[PROBLEM]:
Print each record below precisely, with every picture left out of the copy.

##### DATA SHOWN #####

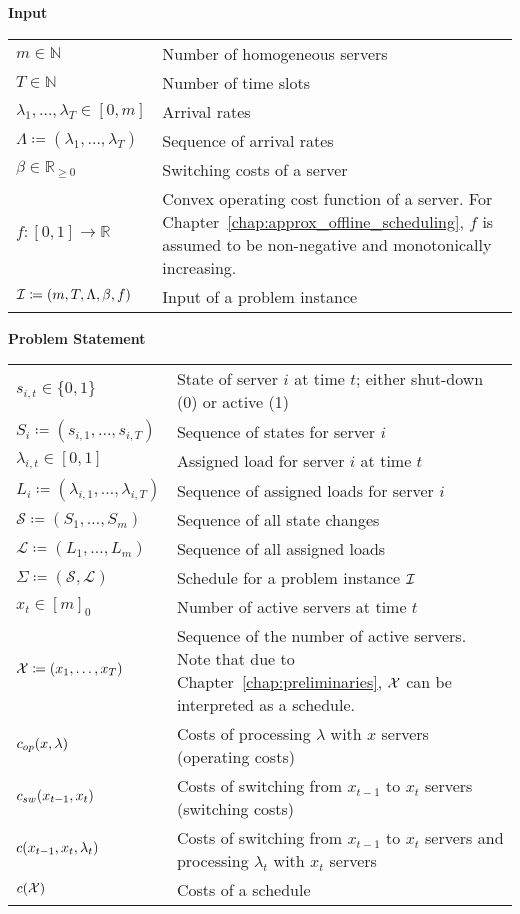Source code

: 
\large{\textbf{Input}}
\bgroup
\def\arraystretch{1.5}%
\begin{longtable}{p{} p{}}
  $m\in\mathbb{N}$ & Number of homogeneous servers \\
  $T\in\mathbb{N}$& Number of time slots\\
  $\lambda_1,\dotsc,\lambda_{T}\in[0,m]$& Arrival rates\\
  $\Lambda\coloneqq(\lambda_1,\dotsc,\lambda_T)$& Sequence of arrival rates\\
  $\beta\in\mathbb{R}_{\ge 0}$& Switching costs of a server\\
  $f:[0,1]\rightarrow\mathbb{R}$& Convex operating cost function of a server. For Chapter~\ref{chap:approx_offline_scheduling}, $f$ is assumed to be non-negative and monotonically increasing.\\
  $\mathcal{I}\coloneqq(m,T,\Lambda,\beta,f)$& Input of a problem instance
\end{longtable}
\large{\textbf{Problem Statement}}
\begin{longtable}{p{} p{}}
  $s_{i,t}\in\{0,1\}$& State of server $i$ at time $t$; either shut-down (0) or active (1)\\
  $S_i\coloneqq(s_{i,1},\dotsc,s_{i,T})$& Sequence of states for server $i$\\
  $\lambda_{i,t}\in[0,1]$& Assigned load for server $i$ at time $t$\\
  $L_i\coloneqq(\lambda_{i,1},\dotsc,\lambda_{i,T})$& Sequence of assigned loads for server $i$\\
  $\mathcal{S}\coloneqq(S_1,\dotsc,S_m)$& Sequence of all state changes\\
  $\mathcal{L}\coloneqq(L_1,\dotsc,L_m)$& Sequence of all assigned loads\\
  $\Sigma\coloneqq(\mathcal{S},\mathcal{L})$& Schedule for a problem instance $\mathcal{I}$\\
  $x_t\in[m]_0$& Number of active servers at time $t$\\
  $\mathcal{X}\coloneqq(x_1,\ldots,x_T)$& Sequence of the number of active servers. Note that due to Chapter~\ref{chap:preliminaries}, $\mathcal{X}$ can be interpreted as a schedule.\\
  $c_{op}(x,\lambda)$& Costs of processing $\lambda$ with $x$ servers (operating costs)\\
  $c_{sw}(x_{t-1},x_{t})$& Costs of switching from $x_{t-1}$ to $x_t$ servers (switching costs)\\
  $c(x_{t-1},x_{t},\lambda_t)$& Costs of switching from $x_{t-1}$ to $x_t$ servers and processing $\lambda_t$ with $x_t$ servers\\
  $c(\mathcal{X})$& Costs of a schedule
\end{longtable}
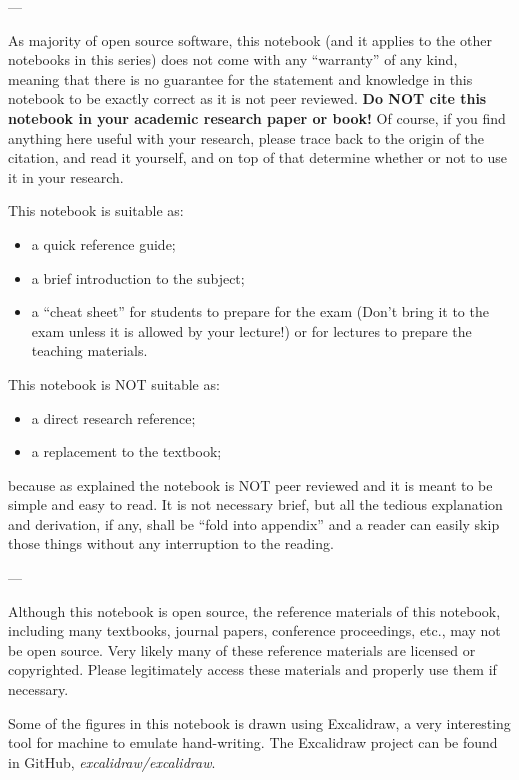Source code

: \noindent ---

\noindent As majority of open source software, this notebook (and it applies to the other notebooks in this series) does not come with any ``warranty'' of any kind, meaning that there is no guarantee for the statement and knowledge in this notebook to be exactly correct as it is not peer reviewed. \textbf{Do NOT cite this notebook in your academic research paper or book!} Of course, if you find anything here useful with your research, please trace back to the origin of the citation, and read it yourself, and on top of that determine whether or not to use it in your research.

This notebook is suitable as:
\begin{itemize}
  \item a quick reference guide;
  \item a brief introduction to the subject;
  \item a ``cheat sheet'' for students to prepare for the exam (Don't bring it to the exam unless it is allowed by your lecture!) or for lectures to prepare the teaching materials.
\end{itemize}

This notebook is NOT suitable as:
\begin{itemize}
  \item a direct research reference;
  \item a replacement to the textbook;
\end{itemize}
because as explained the notebook is NOT peer reviewed and it is meant to be simple and easy to read. It is not necessary brief, but all the tedious explanation and derivation, if any, shall be ``fold into appendix'' and a reader can easily skip those things without any interruption to the reading.

\noindent ---

\noindent Although this notebook is open source, the reference materials of this notebook, including many textbooks, journal papers, conference proceedings, etc., may not be open source. Very likely many of these reference materials are licensed or copyrighted. Please legitimately access these materials and properly use them if necessary. \vadjust{\vfill\pagebreak}

\noindent Some of the figures in this notebook is drawn using Excalidraw, a very interesting tool for machine to emulate hand-writing. The Excalidraw project can be found in GitHub, \textit{excalidraw/excalidraw}.

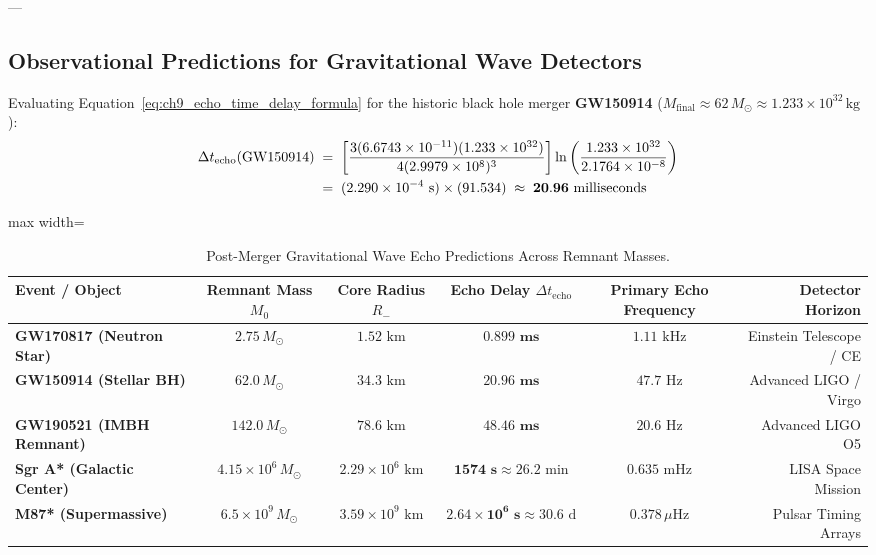 \documentclass[
    12pt,
    a4paper,
    headings=normal,
    twoside=false,
    open=any,
    parskip=half
]{scrbook}
\begin{document}
---

\subsection{Observational Predictions for Gravitational Wave Detectors}

Evaluating Equation~\eqref{eq:ch9_echo_time_delay_formula} for the historic black hole merger \textbf{GW150914} ($M_{\text{final}} \approx 62 \, M_\odot \approx 1.233 \times 10^{32}\,\text{kg}$):
\begin{align}
\Delta t_{\text{echo}}(\text{GW150914}) &\;=\; \left[ \frac{3(6.6743 \times 10^{-11})(1.233 \times 10^{32})}{4(2.9979 \times 10^8)^3} \right] \ln\left( \frac{1.233 \times 10^{32}}{2.1764 \times 10^{-8}} \right) \notag \\
&\;=\; (2.290 \times 10^{-4} \text{ s}) \times (91.534) \;\approx\; \mathbf{20.96 \text{ milliseconds}}
\label{eq:ch9_gw150914_echo_val}
\end{align}

\begin{table}[htbp]
\centering
\small
\caption{Post-Merger Gravitational Wave Echo Predictions Across Remnant Masses.}
\label{tab:ch9_gravitational_wave_echoes_scorecard}
\begin{adjustbox}{max width=\textwidth}
\begin{tabular}{lccccr}\toprule
\textbf{Event / Object} & \textbf{Remnant Mass $M_0$} & \textbf{Core Radius $R_-$} & \textbf{Echo Delay $\Delta t_{\text{echo}}$} & \textbf{Primary Echo Frequency} & \textbf{Detector Horizon} \\\midrule
\rowcolor{secondarycolor!8}
\textbf{GW170817 (Neutron Star)} & $2.75 \, M_\odot$ & $1.52\text{ km}$ & $\mathbf{0.899 \text{ ms}}$ & $1.11\text{ kHz}$ & Einstein Telescope / CE \\
\textbf{GW150914 (Stellar BH)} & $62.0 \, M_\odot$ & $34.3\text{ km}$ & $\mathbf{20.96 \text{ ms}}$ & $47.7\text{ Hz}$ & Advanced LIGO / Virgo \\
\rowcolor{secondarycolor!8}
\textbf{GW190521 (IMBH Remnant)} & $142.0 \, M_\odot$ & $78.6\text{ km}$ & $\mathbf{48.46 \text{ ms}}$ & $20.6\text{ Hz}$ & Advanced LIGO O5 \\
\textbf{Sgr A* (Galactic Center)} & $4.15 \times 10^6 \, M_\odot$ & $2.29 \times 10^6\text{ km}$ & $\mathbf{1574 \text{ s}} \approx 26.2\text{ min}$ & $0.635\text{ mHz}$ & LISA Space Mission \\
\rowcolor{secondarycolor!8}
\textbf{M87* (Supermassive)} & $6.5 \times 10^9 \, M_\odot$ & $3.59 \times 10^9\text{ km}$ & $\mathbf{2.64 \times 10^6 \text{ s}} \approx 30.6\text{ d}$ & $0.378\,\mu\text{Hz}$ & Pulsar Timing Arrays \\\bottomrule
\end{tabular}
\end{adjustbox}
\end{table}
\end{document}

#####

[OUTPUT OF THE EXERCISE]:
Source code

: 
\large{\textbf{Input}}
\bgroup
\def\arraystretch{1.5}%
\begin{longtable}{p{} p{}}
  $m\in\mathbb{N}$ & Number of homogeneous servers \\
  $T\in\mathbb{N}$& Number of time slots\\
  $\lambda_1,\dotsc,\lambda_{T}\in[0,m]$& Arrival rates\\
  $\Lambda\coloneqq(\lambda_1,\dotsc,\lambda_T)$& Sequence of arrival rates\\
  $\beta\in\mathbb{R}_{\ge 0}$& Switching costs of a server\\
  $f:[0,1]\rightarrow\mathbb{R}$& Convex operating cost function of a server. For Chapter~\ref{chap:approx_offline_scheduling}, $f$ is assumed to be non-negative and monotonically increasing.\\
  $\mathcal{I}\coloneqq(m,T,\Lambda,\beta,f)$& Input of a problem instance
\end{longtable}
\large{\textbf{Problem Statement}}
\begin{longtable}{p{} p{}}
  $s_{i,t}\in\{0,1\}$& State of server $i$ at time $t$; either shut-down (0) or active (1)\\
  $S_i\coloneqq(s_{i,1},\dotsc,s_{i,T})$& Sequence of states for server $i$\\
  $\lambda_{i,t}\in[0,1]$& Assigned load for server $i$ at time $t$\\
  $L_i\coloneqq(\lambda_{i,1},\dotsc,\lambda_{i,T})$& Sequence of assigned loads for server $i$\\
  $\mathcal{S}\coloneqq(S_1,\dotsc,S_m)$& Sequence of all state changes\\
  $\mathcal{L}\coloneqq(L_1,\dotsc,L_m)$& Sequence of all assigned loads\\
  $\Sigma\coloneqq(\mathcal{S},\mathcal{L})$& Schedule for a problem instance $\mathcal{I}$\\
  $x_t\in[m]_0$& Number of active servers at time $t$\\
  $\mathcal{X}\coloneqq(x_1,\ldots,x_T)$& Sequence of the number of active servers. Note that due to Chapter~\ref{chap:preliminaries}, $\mathcal{X}$ can be interpreted as a schedule.\\
  $c_{op}(x,\lambda)$& Costs of processing $\lambda$ with $x$ servers (operating costs)\\
  $c_{sw}(x_{t-1},x_{t})$& Costs of switching from $x_{t-1}$ to $x_t$ servers (switching costs)\\
  $c(x_{t-1},x_{t},\lambda_t)$& Costs of switching from $x_{t-1}$ to $x_t$ servers and processing $\lambda_t$ with $x_t$ servers\\
  $c(\mathcal{X})$& Costs of a schedule
\end{longtable}
Source code

: \noindent ---

\noindent As majority of open source software, this notebook (and it applies to the other notebooks in this series) does not come with any ``warranty'' of any kind, meaning that there is no guarantee for the statement and knowledge in this notebook to be exactly correct as it is not peer reviewed. \textbf{Do NOT cite this notebook in your academic research paper or book!} Of course, if you find anything here useful with your research, please trace back to the origin of the citation, and read it yourself, and on top of that determine whether or not to use it in your research.

This notebook is suitable as:
\begin{itemize}
  \item a quick reference guide;
  \item a brief introduction to the subject;
  \item a ``cheat sheet'' for students to prepare for the exam (Don't bring it to the exam unless it is allowed by your lecture!) or for lectures to prepare the teaching materials.
\end{itemize}

This notebook is NOT suitable as:
\begin{itemize}
  \item a direct research reference;
  \item a replacement to the textbook;
\end{itemize}
because as explained the notebook is NOT peer reviewed and it is meant to be simple and easy to read. It is not necessary brief, but all the tedious explanation and derivation, if any, shall be ``fold into appendix'' and a reader can easily skip those things without any interruption to the reading.

\noindent ---

\noindent Although this notebook is open source, the reference materials of this notebook, including many textbooks, journal papers, conference proceedings, etc., may not be open source. Very likely many of these reference materials are licensed or copyrighted. Please legitimately access these materials and properly use them if necessary. \vadjust{\vfill\pagebreak}

\noindent Some of the figures in this notebook is drawn using Excalidraw, a very interesting tool for machine to emulate hand-writing. The Excalidraw project can be found in GitHub, \textit{excalidraw/excalidraw}.

 \documentclass[
    12pt,
    a4paper,
    headings=normal,
    twoside=false,
    open=any,
    parskip=half
]{scrbook}
\begin{document}
---

\subsection{Observational Predictions for Gravitational Wave Detectors}

Evaluating Equation~\eqref{eq:ch9_echo_time_delay_formula} for the historic black hole merger \textbf{GW150914} ($M_{\text{final}} \approx 62 \, M_\odot \approx 1.233 \times 10^{32}\,\text{kg}$):
\begin{align}
\Delta t_{\text{echo}}(\text{GW150914}) &\;=\; \left[ \frac{3(6.6743 \times 10^{-11})(1.233 \times 10^{32})}{4(2.9979 \times 10^8)^3} \right] \ln\left( \frac{1.233 \times 10^{32}}{2.1764 \times 10^{-8}} \right) \notag \\
&\;=\; (2.290 \times 10^{-4} \text{ s}) \times (91.534) \;\approx\; \mathbf{20.96 \text{ milliseconds}}
\label{eq:ch9_gw150914_echo_val}
\end{align}

\begin{table}[htbp]
\centering
\small
\caption{Post-Merger Gravitational Wave Echo Predictions Across Remnant Masses.}
\label{tab:ch9_gravitational_wave_echoes_scorecard}
\begin{adjustbox}{max width=\textwidth}
\begin{tabular}{lccccr}\toprule
\textbf{Event / Object} & \textbf{Remnant Mass $M_0$} & \textbf{Core Radius $R_-$} & \textbf{Echo Delay $\Delta t_{\text{echo}}$} & \textbf{Primary Echo Frequency} & \textbf{Detector Horizon} \\\midrule
\rowcolor{secondarycolor!8}
\textbf{GW170817 (Neutron Star)} & $2.75 \, M_\odot$ & $1.52\text{ km}$ & $\mathbf{0.899 \text{ ms}}$ & $1.11\text{ kHz}$ & Einstein Telescope / CE \\
\textbf{GW150914 (Stellar BH)} & $62.0 \, M_\odot$ & $34.3\text{ km}$ & $\mathbf{20.96 \text{ ms}}$ & $47.7\text{ Hz}$ & Advanced LIGO / Virgo \\
\rowcolor{secondarycolor!8}
\textbf{GW190521 (IMBH Remnant)} & $142.0 \, M_\odot$ & $78.6\text{ km}$ & $\mathbf{48.46 \text{ ms}}$ & $20.6\text{ Hz}$ & Advanced LIGO O5 \\
\textbf{Sgr A* (Galactic Center)} & $4.15 \times 10^6 \, M_\odot$ & $2.29 \times 10^6\text{ km}$ & $\mathbf{1574 \text{ s}} \approx 26.2\text{ min}$ & $0.635\text{ mHz}$ & LISA Space Mission \\
\rowcolor{secondarycolor!8}
\textbf{M87* (Supermassive)} & $6.5 \times 10^9 \, M_\odot$ & $3.59 \times 10^9\text{ km}$ & $\mathbf{2.64 \times 10^6 \text{ s}} \approx 30.6\text{ d}$ & $0.378\,\mu\text{Hz}$ & Pulsar Timing Arrays \\\bottomrule
\end{tabular}
\end{adjustbox}
\end{table}
\end{document}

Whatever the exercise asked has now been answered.